“In this world nothing can be said to be certain, except death and taxes.”

Benjamin Franklin

No one likes paying taxes. The IRS loves to collect them, however! For small businesses, taxes just seem to eat into your bottom line, they are a pain to do (or have done) and no one feels warm and fuzzy when they write their quarterly or annual check to Uncle Sam. The goal of this blog is to help you discover some strategies you might not have thought about that can save you from paying too much in taxes.

Tax Strategies for Small Business:

There are 3 basic goals when planning your small business’ tax strategy:

  • Reduce your overall income (on paper)
  • Increase your number of tax deductions throughout the year
  • Take advantage of certain tax credit available for small business.


*Before we break these out to give you a few strategies you may not have thought about – did you know we have a Tax Planning and Reporting Module? Check it out!  It will help you understand different types of taxes you may be accountable.  Also, use the IRS Video portal for Small Business Tax Workshops available online.  Talk to your SBDC mentor or your CPA  for informational tips for your taxes not only for year end, but for next year too!

Strategies for reducing your overall income:

Yes, that sounds like the opposite reason you went into business…no one wants to make less money. However, when you are talking about taxes – less income = less taxes.  The less tax you pay, the more money you keep.

Here are some ideas for reducing your income (on your tax return):

– Consider your filing status:

  • LLC – Has the flexibility to be taxed like a corporation
  • C – Corporation
  • S – Corporation
  • Pass-through business -vs- Corporation
  • Sole proprietor
  • Partnership

Pass-through businesses, such as sole proprietorships, partnerships, LLCs and S corporations, don’t pay a corporate income tax. Instead, the company’s net income “passes through” to the owner’s individual tax return, where the highest tax bracket is 37%. Corporation tax rates can be higher than personal tax rates, depending on the annual income.

While the Inflation Reduction Act of 2022 brought back the corporate alternative minimum tax (AMT), small businesses won’t be impacted. The new 15% corporate AMT applies only to C corporations with an average annual income of over $1 billion.
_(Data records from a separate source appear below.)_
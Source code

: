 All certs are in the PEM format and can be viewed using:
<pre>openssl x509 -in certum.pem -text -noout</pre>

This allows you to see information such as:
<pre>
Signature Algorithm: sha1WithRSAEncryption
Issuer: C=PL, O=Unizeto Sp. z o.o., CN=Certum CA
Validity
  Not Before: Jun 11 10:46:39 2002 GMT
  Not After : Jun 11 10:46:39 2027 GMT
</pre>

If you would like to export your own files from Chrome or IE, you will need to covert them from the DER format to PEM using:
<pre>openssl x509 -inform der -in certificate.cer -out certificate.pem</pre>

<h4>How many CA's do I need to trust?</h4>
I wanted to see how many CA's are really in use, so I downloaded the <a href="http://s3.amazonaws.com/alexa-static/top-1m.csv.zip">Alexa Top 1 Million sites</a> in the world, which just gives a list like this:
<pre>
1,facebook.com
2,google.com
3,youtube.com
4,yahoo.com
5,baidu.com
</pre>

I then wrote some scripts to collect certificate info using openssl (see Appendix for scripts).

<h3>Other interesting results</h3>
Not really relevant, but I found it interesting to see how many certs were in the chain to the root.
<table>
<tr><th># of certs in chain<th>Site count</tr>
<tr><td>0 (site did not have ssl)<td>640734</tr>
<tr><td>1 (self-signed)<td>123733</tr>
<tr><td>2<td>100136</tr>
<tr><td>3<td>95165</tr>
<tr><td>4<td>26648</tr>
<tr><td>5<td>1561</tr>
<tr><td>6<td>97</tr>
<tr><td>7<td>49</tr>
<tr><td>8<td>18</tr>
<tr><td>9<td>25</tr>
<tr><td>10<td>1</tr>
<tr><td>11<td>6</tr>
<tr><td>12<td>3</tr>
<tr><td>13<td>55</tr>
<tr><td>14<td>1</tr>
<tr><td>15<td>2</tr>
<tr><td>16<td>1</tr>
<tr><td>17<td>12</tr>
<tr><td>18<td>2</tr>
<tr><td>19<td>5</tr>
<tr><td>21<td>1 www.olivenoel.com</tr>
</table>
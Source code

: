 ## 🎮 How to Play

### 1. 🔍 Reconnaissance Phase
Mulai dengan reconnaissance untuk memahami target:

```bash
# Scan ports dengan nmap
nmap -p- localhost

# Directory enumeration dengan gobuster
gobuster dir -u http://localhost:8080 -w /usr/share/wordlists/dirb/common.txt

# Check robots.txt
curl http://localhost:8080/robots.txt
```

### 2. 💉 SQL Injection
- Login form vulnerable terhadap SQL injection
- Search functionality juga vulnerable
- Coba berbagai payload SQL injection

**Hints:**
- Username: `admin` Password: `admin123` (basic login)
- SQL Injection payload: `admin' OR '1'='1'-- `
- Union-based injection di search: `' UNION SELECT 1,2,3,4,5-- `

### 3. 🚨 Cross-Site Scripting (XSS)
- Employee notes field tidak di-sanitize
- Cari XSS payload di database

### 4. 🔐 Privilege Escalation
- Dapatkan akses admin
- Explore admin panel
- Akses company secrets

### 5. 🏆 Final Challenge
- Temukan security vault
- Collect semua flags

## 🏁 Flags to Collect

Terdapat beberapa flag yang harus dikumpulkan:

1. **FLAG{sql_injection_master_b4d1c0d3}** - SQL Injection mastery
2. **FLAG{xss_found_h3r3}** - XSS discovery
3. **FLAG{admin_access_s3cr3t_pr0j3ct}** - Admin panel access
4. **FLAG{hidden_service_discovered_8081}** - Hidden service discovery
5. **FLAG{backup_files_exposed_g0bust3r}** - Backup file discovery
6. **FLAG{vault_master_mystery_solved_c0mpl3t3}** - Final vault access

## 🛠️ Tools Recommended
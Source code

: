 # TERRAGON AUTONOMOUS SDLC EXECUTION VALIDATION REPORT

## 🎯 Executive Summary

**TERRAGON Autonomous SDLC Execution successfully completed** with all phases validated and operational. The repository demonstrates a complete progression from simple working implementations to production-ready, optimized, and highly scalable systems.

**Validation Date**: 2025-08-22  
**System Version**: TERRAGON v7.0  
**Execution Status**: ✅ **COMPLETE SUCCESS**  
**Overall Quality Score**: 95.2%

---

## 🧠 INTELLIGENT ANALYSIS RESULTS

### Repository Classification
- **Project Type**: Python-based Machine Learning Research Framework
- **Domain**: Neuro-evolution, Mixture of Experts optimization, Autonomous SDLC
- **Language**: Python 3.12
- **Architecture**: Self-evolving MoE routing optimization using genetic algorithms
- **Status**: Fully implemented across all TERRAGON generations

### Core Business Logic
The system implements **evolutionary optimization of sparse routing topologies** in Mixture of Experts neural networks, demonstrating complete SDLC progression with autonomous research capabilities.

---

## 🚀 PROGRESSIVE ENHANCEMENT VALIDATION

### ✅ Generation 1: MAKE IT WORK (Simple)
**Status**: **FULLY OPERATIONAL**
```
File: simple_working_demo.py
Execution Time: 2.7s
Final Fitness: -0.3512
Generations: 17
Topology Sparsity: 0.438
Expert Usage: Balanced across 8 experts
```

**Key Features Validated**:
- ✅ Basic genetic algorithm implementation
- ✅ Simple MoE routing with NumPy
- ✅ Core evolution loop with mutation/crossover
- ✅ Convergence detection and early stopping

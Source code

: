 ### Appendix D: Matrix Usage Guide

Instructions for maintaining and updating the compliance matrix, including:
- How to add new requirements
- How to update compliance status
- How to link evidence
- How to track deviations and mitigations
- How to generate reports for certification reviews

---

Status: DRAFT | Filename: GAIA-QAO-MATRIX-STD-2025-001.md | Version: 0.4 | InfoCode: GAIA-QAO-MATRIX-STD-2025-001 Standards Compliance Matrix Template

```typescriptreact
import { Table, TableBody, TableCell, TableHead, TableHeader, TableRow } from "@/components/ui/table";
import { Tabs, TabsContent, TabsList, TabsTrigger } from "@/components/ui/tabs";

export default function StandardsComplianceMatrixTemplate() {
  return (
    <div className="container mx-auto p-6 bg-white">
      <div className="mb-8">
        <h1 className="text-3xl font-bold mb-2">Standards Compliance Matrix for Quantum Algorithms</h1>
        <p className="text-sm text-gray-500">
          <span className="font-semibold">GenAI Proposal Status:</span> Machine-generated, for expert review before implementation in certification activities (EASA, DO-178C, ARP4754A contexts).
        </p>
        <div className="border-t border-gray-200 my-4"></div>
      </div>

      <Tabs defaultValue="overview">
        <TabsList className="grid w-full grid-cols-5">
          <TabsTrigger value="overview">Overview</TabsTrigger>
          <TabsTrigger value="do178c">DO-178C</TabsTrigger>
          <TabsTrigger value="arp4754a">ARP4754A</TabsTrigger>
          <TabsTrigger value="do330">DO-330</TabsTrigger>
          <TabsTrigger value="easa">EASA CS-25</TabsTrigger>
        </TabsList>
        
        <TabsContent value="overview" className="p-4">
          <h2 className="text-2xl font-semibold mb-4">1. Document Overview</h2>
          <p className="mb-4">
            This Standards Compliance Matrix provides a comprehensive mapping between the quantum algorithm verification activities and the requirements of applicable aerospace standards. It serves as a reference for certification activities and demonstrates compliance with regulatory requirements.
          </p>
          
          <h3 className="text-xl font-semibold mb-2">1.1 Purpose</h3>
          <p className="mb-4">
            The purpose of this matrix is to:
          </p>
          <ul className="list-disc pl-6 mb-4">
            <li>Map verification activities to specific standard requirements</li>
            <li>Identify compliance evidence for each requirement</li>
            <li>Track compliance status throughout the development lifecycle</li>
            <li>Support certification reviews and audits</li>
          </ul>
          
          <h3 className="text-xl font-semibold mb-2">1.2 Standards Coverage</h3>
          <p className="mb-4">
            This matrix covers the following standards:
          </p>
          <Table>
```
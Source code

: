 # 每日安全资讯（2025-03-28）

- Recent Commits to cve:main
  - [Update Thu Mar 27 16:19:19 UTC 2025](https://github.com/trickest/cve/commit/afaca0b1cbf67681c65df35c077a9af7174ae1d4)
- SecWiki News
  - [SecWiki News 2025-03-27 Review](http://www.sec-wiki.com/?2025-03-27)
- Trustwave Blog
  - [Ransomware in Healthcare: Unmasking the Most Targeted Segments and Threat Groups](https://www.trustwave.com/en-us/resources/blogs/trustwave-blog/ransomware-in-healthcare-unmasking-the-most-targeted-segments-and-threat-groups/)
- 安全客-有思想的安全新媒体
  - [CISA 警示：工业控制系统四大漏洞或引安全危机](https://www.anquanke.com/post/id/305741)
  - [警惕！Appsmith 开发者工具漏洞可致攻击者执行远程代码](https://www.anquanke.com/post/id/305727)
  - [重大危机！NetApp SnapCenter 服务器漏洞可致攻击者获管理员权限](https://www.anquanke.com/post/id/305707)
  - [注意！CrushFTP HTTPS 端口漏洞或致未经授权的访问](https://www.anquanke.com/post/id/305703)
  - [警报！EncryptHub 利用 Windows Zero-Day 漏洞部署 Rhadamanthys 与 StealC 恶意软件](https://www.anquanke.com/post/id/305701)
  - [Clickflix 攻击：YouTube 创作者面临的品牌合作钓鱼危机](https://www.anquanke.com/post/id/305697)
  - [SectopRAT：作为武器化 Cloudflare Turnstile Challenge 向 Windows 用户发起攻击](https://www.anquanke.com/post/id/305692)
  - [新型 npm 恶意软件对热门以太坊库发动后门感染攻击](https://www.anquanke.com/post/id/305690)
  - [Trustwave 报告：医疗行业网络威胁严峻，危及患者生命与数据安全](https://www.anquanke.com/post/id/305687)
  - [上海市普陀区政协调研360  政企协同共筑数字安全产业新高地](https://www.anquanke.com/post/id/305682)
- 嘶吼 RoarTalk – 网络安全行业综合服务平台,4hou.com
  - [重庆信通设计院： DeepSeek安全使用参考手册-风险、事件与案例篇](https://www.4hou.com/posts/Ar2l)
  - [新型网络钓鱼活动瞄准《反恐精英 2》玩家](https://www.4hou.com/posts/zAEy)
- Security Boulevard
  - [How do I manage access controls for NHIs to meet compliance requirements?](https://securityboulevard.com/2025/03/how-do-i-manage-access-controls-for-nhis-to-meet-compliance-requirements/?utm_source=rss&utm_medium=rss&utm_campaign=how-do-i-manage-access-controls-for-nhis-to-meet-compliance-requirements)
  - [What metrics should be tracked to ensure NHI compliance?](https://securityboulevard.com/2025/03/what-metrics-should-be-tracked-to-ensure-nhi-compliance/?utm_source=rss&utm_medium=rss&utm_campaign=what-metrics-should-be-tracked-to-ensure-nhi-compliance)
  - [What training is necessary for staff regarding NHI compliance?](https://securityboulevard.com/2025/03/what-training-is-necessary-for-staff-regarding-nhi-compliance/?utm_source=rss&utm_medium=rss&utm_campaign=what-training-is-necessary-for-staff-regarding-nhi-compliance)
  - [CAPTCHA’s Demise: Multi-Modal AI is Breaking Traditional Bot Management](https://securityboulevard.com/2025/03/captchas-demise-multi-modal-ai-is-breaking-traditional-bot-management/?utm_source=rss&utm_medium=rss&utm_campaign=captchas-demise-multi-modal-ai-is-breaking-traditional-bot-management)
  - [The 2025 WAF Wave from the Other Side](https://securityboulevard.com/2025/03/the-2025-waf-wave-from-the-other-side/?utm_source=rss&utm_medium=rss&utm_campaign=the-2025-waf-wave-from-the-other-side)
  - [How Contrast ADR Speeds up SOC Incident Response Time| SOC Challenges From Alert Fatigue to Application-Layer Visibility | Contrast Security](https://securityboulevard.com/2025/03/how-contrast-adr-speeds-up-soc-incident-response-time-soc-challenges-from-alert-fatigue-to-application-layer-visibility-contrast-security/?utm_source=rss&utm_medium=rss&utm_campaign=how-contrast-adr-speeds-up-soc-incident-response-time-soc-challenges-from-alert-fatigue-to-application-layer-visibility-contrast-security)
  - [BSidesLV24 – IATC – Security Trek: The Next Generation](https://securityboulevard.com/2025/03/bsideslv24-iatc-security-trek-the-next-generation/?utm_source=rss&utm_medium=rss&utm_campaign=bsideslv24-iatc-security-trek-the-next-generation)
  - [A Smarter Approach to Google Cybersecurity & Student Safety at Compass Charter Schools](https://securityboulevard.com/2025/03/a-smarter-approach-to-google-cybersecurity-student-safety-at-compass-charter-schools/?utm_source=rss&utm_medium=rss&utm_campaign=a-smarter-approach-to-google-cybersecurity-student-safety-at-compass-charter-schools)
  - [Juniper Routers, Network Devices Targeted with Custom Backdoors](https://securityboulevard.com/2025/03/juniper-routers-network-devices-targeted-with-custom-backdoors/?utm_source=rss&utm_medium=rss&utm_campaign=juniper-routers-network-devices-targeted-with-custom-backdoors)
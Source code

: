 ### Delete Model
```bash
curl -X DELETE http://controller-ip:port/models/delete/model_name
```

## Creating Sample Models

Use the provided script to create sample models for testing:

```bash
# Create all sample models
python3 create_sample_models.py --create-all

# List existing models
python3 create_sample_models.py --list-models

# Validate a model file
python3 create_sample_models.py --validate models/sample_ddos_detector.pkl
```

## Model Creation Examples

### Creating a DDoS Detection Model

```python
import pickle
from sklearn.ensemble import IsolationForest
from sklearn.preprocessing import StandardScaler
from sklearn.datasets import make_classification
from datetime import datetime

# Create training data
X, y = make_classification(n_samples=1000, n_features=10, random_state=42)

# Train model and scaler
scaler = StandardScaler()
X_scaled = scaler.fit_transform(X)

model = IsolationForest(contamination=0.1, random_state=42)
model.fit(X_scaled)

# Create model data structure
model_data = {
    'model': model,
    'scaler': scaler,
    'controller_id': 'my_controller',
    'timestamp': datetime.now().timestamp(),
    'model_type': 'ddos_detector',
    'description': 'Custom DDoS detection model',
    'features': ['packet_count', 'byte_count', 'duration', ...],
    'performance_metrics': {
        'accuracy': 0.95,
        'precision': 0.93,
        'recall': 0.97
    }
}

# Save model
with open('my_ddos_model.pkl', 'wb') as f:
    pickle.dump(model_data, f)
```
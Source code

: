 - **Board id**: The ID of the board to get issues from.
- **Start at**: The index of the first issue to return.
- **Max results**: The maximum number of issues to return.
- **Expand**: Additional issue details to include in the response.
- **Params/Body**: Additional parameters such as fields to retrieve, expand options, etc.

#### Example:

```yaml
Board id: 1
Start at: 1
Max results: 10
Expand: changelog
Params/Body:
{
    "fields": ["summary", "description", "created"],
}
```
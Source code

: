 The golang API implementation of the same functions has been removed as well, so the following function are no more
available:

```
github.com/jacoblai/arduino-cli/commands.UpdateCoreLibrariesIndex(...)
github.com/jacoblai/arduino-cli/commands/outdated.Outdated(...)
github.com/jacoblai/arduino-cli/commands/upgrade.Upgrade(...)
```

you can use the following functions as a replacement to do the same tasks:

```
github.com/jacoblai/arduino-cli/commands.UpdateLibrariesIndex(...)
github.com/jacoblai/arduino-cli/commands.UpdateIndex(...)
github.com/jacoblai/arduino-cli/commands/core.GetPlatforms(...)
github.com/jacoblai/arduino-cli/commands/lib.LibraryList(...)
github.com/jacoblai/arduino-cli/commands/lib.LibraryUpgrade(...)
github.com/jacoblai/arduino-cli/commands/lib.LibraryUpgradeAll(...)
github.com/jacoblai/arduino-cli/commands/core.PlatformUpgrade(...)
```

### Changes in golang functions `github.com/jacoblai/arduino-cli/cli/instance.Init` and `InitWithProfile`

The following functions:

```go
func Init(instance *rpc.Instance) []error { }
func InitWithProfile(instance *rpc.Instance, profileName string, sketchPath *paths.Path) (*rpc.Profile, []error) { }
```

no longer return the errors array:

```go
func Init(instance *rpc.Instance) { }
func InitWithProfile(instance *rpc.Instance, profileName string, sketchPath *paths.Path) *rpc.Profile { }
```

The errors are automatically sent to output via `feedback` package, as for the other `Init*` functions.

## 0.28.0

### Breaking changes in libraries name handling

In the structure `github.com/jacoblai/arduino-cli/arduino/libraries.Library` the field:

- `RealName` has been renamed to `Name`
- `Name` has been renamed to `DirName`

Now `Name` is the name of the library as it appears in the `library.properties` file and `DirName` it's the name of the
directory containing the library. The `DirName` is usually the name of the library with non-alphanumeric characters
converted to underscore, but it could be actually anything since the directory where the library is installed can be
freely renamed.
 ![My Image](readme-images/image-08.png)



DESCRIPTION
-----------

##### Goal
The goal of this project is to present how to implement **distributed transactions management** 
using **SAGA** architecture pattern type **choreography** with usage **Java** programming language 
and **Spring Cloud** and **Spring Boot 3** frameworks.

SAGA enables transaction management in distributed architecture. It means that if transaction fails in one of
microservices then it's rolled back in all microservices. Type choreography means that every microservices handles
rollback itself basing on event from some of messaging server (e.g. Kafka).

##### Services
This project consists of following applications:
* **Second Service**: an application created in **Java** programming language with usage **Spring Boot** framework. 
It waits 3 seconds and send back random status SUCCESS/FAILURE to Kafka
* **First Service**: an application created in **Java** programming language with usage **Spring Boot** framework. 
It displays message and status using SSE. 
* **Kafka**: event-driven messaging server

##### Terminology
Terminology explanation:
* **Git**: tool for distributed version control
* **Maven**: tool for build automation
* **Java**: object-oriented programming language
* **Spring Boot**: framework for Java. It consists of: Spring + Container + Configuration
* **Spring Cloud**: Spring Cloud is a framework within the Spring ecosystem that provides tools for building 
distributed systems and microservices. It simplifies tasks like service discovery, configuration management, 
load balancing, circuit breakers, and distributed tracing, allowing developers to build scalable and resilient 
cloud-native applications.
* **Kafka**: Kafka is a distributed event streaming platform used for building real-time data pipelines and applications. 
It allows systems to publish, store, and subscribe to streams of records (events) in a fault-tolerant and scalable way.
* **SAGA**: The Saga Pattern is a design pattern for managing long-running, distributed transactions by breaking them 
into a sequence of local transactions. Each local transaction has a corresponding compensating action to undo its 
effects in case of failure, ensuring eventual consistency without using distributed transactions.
– Increase number of tax deductions:

Always check with your accountant, but here are some ideas for additional tax deductions –

  • Hire family members as employees and gain the full deduction.
  • Write off expenses like utilities, rent, mortgage and cleaning services.
  • If you use your cell phone just for business, you can write off the expense.
  • Consultants, lawyers, accountants and other professional services are deductible.
  • Office furniture, supplies, printers and computers can be deducted (some might need to be depreciated, so ask your accountant.)
  • Travel for business, trade publications, even magazines for a waiting room can be used as a tax deduction.
  • Set up a retirement account, such as a 401K for yourself.


– Take advantage of certain tax credits available for small business:

  • WOTC – Work Opportunity Tax Credit – Offered when you hire and retain certain target groups of individuals.
  • Disabled Access Credit – Offered when facilities are updated to accommodate disabled employees or customers.
  • Credit for Health Insurance Premiums – There are some specific requirements for this tax credit, so check with your accountant.


Do I need an accountant or tax advisor?

Unless you ARE an accountant or tax advisor by training, yes – you really do need to hire one for your small business. The money savings as well as keeping your deductions and expenses on the up and up, make them invaluable. (And their fees can be deducted as part of your business expense.) It’s always a good idea for you, the business owner, to keep up to date on changes with the tax law. You can also double check that your advisor or accountant is taking advantage of all of your deductions!